Happy, Happy New Year to you all! Hope you had a fabulous holiday season and a festive new year! We had a great holiday and brought in the new year at home with friends. Our dinner party ended around 8:30pm (friends with kids) and we stayed up long enough to watch the ball drop in Times Square. Since SF’s celebration really isn’t worth staying up for, and because we were tired, we hit the sack soon after 10pm. I know, not very exciting by c’est la vie!
This year will bring many exciting changes to our lives. This will be the year that the boys start preschool (hopefully this summer), I go back to school in August, Frank will, God-willing, be starting a new job this year, I went back to work PT this past week, we go camping for the first time as a family in July – for Malena’s first birthday, etc, etc. I just feel like this year is going to be a BIG year in terms of transition for our family…Lots of changes and lots of exciting, new beginnings.
Having said that, although I’m thrilled about all the new possibilities for us this year, I can’t help but look back at 2009 and recall how special it’s been for us. Yes, it’s been a tough year – for all of us. The economy is tanking, we’re in a full-blown recession, and Frank has been out of a job for almost one year.
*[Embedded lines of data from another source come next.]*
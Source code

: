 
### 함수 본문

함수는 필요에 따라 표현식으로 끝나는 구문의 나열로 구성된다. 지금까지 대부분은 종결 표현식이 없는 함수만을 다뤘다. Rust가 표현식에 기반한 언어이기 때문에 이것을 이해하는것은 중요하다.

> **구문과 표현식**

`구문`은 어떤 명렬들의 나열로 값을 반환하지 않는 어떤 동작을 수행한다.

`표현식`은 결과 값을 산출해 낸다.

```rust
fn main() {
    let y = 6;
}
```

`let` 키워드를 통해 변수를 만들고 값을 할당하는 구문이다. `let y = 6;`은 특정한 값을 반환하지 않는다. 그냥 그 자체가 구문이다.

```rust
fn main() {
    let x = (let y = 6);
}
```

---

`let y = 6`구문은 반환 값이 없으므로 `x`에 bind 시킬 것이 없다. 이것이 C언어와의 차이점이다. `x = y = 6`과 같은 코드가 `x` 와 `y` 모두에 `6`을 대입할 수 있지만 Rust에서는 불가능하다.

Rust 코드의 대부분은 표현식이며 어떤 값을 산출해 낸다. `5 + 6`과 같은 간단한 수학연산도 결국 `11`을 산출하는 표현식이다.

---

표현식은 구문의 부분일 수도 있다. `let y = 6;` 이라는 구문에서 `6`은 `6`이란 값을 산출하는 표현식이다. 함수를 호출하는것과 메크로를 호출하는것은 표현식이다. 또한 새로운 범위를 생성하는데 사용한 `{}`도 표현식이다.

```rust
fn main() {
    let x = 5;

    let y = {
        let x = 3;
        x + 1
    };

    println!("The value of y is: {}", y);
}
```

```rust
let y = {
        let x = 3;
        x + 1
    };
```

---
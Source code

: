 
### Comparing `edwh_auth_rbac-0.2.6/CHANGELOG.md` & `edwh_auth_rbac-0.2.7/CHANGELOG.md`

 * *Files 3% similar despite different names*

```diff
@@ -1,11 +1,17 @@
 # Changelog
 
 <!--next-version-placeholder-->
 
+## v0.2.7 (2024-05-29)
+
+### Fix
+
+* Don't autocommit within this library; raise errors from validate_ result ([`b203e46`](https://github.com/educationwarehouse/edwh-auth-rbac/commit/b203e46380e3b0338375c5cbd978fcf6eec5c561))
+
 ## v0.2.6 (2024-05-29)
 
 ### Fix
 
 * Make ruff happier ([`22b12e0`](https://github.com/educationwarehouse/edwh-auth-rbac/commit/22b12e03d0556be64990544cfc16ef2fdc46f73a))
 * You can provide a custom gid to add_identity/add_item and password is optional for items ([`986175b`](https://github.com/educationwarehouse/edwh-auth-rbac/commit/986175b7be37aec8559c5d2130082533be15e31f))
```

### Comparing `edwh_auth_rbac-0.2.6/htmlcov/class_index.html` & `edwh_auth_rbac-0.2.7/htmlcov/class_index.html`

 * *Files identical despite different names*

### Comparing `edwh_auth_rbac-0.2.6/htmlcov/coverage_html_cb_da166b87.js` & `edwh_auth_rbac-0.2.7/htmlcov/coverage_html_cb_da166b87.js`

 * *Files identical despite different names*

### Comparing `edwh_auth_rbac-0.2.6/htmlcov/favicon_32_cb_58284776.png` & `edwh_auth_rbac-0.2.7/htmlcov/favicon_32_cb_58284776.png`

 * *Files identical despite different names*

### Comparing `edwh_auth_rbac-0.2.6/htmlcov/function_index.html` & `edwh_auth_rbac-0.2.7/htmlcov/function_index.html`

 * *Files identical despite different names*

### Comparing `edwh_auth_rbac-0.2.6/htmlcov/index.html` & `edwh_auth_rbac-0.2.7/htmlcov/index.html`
However, despite the financial ‘pinch’, it has been so amazingly special to have our family together, 24/7, for the past 10 months. I know Frank feels stressed about finding work and can’t fully appreciate what a gift it’s been to be together, but there isn’t a day that goes by that I don’t smile when I look up and see my husband next to me at all hours of the day.
No matter what happens to us for the rest of our lives, I know that I will look back on this time (and I hope that Frank will too) and just feel so lucky to have had the opportunity to be with our children when they are young and still in the home. Like I said, in just a few months they start school and I know it’ll be a blink of an eye before they’re graduating high school and that’s it…they’ll be all grown up. I thank God everyday for blessing us with Frank’s unemployment – it truly was a blessing in everyway – but most importantly, I thank God for our health and the love that we share for each other and for our family. We are very, very blessed. If Frank had lost his job a year from now or five years from now, or even 2 years ago, it wouldn’t have been the same. I have NO IDEA how I would have managed with 3 kids all alone, and having Frank by my side before/during/after Malena’s birth has made it so the boys get the same amount of attention from a parent, so there has never, ever been even an ounce of jealousy towards their sister. Sure, the twin-thing helps but even being the excellent sharers that they are, I’m sure we would have seen some drama if I were alone with the 3. Yes, having Frank around has been the most fantastic thing for our family. Things always happen the way they should, don’t they?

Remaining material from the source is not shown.